# Conformer: Local Features Coupling Global Representations for Visual Recognition
**Accpeted to ICCV21!**
This repository is built upon [DeiT](https://github.com/facebookresearch/deit), [timm](https://github.com/rwightman/pytorch-image-models), and [mmdetction](https://github.com/open-mmlab/mmdetection).
# Introduction
Within Convolutional Neural Network (CNN), the convolution operations are good at extracting local features but experience difficulty to capture global representations.
Within visual transformer, the cascaded self-attention modules can capture long-distance feature dependencies but unfortunately deteriorate local feature details.
In this paper, we propose a hybrid network structure, termed Conformer, to take advantage of convolutional operations and self-attention mechanisms for enhanced representation learning.
Conformer roots in the Feature Coupling Unit (FCU), which fuses local features and global representations under different resolutions in an interactive fashion.
Conformer adopts a concurrent structure so that local features and global representations are retained to the maximum extent.
Experiments show that Conformer, under the comparable parameter complexity, outperforms the visual transformer (DeiT-B) by 2.3\% on ImageNet.

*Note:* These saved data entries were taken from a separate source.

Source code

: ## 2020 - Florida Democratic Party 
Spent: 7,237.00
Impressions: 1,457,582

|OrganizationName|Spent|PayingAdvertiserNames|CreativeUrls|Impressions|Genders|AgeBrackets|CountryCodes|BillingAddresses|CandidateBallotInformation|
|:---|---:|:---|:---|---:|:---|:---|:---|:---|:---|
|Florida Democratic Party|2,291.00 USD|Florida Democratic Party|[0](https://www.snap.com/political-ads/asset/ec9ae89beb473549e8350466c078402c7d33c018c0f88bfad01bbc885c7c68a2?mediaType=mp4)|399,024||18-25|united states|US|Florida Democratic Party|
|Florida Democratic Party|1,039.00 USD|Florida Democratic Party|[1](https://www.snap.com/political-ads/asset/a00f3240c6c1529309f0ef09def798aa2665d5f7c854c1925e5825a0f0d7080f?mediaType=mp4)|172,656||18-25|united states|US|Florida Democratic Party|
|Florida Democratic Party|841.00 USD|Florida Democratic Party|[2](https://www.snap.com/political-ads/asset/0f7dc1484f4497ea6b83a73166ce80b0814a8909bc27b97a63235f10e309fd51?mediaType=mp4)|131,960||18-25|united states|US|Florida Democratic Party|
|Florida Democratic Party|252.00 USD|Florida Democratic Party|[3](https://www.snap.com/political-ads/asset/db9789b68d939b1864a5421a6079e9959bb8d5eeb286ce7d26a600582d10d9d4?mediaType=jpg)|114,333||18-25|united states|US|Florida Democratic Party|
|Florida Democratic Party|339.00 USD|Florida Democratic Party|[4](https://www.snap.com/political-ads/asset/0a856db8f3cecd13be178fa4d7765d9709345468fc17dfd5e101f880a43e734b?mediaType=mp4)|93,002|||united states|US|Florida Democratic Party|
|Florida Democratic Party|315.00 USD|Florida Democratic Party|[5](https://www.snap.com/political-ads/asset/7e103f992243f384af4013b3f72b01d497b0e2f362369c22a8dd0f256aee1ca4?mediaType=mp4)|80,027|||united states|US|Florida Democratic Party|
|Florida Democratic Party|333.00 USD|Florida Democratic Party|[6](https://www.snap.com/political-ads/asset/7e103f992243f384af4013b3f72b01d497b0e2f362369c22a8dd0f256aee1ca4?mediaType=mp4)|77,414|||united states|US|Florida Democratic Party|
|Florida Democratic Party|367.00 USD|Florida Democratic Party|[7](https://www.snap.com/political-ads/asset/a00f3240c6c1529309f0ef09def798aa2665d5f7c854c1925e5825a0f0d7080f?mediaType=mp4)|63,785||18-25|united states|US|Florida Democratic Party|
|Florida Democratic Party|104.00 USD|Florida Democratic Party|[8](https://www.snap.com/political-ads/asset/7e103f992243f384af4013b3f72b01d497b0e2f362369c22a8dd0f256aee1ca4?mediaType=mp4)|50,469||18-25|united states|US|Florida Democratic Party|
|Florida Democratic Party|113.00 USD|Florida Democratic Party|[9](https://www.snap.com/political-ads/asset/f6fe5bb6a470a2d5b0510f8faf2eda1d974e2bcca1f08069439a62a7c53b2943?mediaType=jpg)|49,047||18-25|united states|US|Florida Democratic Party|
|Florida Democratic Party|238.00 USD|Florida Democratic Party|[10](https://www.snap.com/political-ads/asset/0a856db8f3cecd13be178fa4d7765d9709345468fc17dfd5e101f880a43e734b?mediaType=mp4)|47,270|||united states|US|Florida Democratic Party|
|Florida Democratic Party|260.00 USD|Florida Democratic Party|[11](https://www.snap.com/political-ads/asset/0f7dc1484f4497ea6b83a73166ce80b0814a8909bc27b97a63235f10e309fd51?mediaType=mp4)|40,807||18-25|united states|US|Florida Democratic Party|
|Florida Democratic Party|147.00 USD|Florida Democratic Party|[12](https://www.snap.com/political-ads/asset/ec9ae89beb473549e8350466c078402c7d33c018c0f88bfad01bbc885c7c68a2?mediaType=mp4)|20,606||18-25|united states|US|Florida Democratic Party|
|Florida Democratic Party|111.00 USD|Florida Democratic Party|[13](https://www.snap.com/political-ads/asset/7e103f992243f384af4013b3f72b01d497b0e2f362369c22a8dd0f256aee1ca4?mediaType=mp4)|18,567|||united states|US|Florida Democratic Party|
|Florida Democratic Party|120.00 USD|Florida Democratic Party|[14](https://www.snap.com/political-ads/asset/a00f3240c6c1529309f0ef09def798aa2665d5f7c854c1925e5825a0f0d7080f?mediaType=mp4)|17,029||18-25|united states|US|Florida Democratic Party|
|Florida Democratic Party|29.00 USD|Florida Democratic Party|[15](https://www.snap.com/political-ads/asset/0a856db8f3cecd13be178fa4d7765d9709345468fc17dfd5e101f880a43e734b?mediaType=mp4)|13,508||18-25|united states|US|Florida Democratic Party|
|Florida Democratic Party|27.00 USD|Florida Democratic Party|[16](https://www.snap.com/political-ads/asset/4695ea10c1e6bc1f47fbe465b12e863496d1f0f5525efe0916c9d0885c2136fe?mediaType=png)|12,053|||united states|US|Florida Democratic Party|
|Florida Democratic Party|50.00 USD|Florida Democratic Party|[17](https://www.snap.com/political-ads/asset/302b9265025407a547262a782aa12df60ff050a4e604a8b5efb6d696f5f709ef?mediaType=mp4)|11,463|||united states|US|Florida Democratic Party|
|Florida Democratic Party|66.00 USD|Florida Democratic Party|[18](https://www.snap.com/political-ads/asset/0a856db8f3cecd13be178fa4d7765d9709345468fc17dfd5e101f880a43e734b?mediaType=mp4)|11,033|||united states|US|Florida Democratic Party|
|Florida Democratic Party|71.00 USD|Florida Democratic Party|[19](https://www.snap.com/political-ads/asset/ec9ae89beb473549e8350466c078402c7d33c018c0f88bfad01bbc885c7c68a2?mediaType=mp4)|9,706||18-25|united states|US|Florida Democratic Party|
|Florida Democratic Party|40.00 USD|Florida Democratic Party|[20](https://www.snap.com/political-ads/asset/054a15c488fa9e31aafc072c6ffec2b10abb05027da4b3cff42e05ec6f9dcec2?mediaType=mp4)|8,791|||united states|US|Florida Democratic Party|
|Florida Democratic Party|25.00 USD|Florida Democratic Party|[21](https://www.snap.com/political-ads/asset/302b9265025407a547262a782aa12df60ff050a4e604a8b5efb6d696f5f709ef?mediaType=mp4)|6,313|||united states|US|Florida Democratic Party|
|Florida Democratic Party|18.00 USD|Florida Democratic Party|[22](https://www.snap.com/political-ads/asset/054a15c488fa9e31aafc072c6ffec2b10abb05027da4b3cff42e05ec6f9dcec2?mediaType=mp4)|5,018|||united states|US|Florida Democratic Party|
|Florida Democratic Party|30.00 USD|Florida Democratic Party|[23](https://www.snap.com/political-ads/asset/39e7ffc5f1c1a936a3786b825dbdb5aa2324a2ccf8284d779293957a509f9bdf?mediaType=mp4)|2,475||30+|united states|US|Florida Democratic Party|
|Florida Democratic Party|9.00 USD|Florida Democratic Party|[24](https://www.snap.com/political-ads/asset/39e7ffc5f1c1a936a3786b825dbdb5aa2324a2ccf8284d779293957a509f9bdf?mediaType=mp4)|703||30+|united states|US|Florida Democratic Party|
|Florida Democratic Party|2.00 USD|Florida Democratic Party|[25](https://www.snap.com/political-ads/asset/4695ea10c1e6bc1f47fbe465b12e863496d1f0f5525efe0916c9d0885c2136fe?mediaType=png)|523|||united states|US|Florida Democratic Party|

On MSCOCO, it outperforms ResNet-101 by 3.7\% and 3.6\% mAPs for object detection and instance segmentation, respectively, demonstrating the great potential to be a general backbone network.
The basic architecture of the Conformer is shown as following:

We also show the comparison of feature maps of CNN (ResNet-101), Visual Transformer (DeiT-S), and the proposed Conformer as following.
The patch embeddings in transformer are reshaped to feature maps for visualization. While CNN activates discriminative local regions ($e.g.$, the peacock's head in (a) and tail in (e)),
the CNN branch of Conformer takes advantage of global cues from the visual transformer and thereby activates complete object ($e.g.$, full extent of the peacock in (b) and (f)).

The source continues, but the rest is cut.